Our movements on earth are like a slow dance around the planet. We settle down for some generations, form a family, a tribe, a people, and then we move across an ocean or a savannah to find new places with better living conditions. Our predecessors have done this, and many others are doing this in our world today as the circumstances around us change. And sometimes people who belong together must go their separate ways.
Sarah Camille’s new album “Vingeslag” reflects on life in a time where the slow dance around the globe is picking up speed. Asking whether our shoulder blades once were wings that bore us across oceans, she questions how some of us can be so provoked by minor differences, such as skin colour, when the work of creation is so grand and so magnificent.
Sarah’s musical style moves in the borderland between popular song, folk and world music. Her expressive voice conveys the beautiful melodies and rich lyrics mellifluously in a transparent and minimalist soundscape. In the band you will hear the percussionist Sidiki Camara, one of Mali’s leading drummers, now residing in Norway.

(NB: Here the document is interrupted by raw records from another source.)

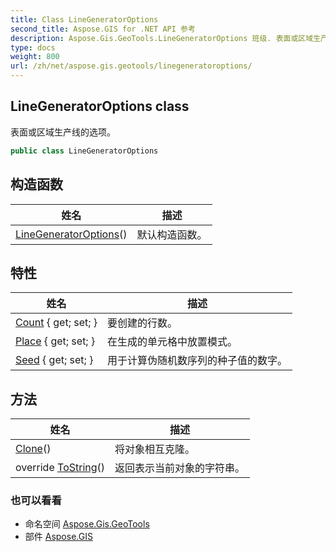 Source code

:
 ```yaml
---
title: Class LineGeneratorOptions
second_title: Aspose.GIS for .NET API 参考
description: Aspose.Gis.GeoTools.LineGeneratorOptions 班级. 表面或区域生产线的选项
type: docs
weight: 800
url: /zh/net/aspose.gis.geotools/linegeneratoroptions/
---
```

## LineGeneratorOptions class

表面或区域生产线的选项。

```csharp
public class LineGeneratorOptions
```

## 构造函数

| 姓名 | 描述 |
| --- | --- |
| [LineGeneratorOptions](linegeneratoroptions/)() | 默认构造函数。 |

## 特性

| 姓名 | 描述 |
| --- | --- |
| [Count](../../aspose.gis.geotools/linegeneratoroptions/count/) { get; set; } | 要创建的行数。 |
| [Place](../../aspose.gis.geotools/linegeneratoroptions/place/) { get; set; } | 在生成的单元格中放置模式。 |
| [Seed](../../aspose.gis.geotools/linegeneratoroptions/seed/) { get; set; } | 用于计算伪随机数序列的种子值的数字。 |

## 方法

| 姓名 | 描述 |
| --- | --- |
| [Clone](../../aspose.gis.geotools/linegeneratoroptions/clone/)() | 将对象相互克隆。 |
| override [ToString](../../aspose.gis.geotools/linegeneratoroptions/tostring/)() | 返回表示当前对象的字符串。 |

### 也可以看看

* 命名空间 [Aspose.Gis.GeoTools](../../aspose.gis.geotools/)
* 部件 [Aspose.GIS](../../)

On fiddle we hear Selma French Bolstad (known from the band Morgonrode), and on guitars and bass: Jørn Erik Ahlsen Alkanger. The musicians also provide backup vocals.

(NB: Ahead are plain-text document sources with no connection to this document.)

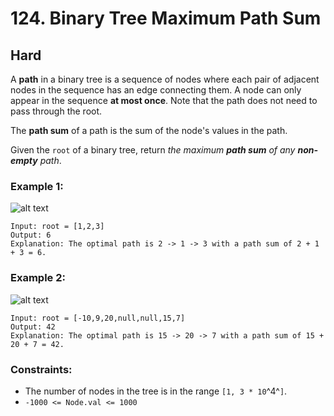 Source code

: # 124. Binary Tree Maximum Path Sum


## Hard

A **path** in a binary tree is a sequence of nodes where each pair of adjacent nodes in the sequence has an edge connecting them. A node can only appear in the sequence **at most once**. Note that the path does not need to pass through the root.

The **path sum** of a path is the sum of the node's values in the path.

Given the `root` of a binary tree, return *the maximum **path sum** of any **non-empty** path*.


### Example 1:
![alt text](https://assets.leetcode.com/uploads/2020/10/13/exx1.jpg)
```console
Input: root = [1,2,3]
Output: 6
Explanation: The optimal path is 2 -> 1 -> 3 with a path sum of 2 + 1 + 3 = 6.
```

### Example 2:
![alt text](https://assets.leetcode.com/uploads/2020/10/13/exx2.jpg)
```console
Input: root = [-10,9,20,null,null,15,7]
Output: 42
Explanation: The optimal path is 15 -> 20 -> 7 with a path sum of 15 + 20 + 7 = 42.
```

### Constraints:

- The number of nodes in the tree is in the range `[1, 3 * 10`^4^`]`.
- `-1000 <= Node.val <= 1000`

All the songs on the album reflect in various ways the idea of wings beating, a broad and active concept that can embrace so many things. Many of the songs use the bird’s eye view to depict a world of contrasts, although the album also focuses on the intimate and personal.
Sarah has family in many places far from Norway. She has long felt this distance and the sorrow of having those dearest to her so far away. When the pandemic hit, this distance was amplified, a reality that so many of us had to relate to. The idea of beating wings embraces all these long geographical distances.
The songs also include narratives about the child. Sarah reaches back to her inner child, and writes about meeting her own children, the parental role, love, chaos and the bustling world of freedom and obligations.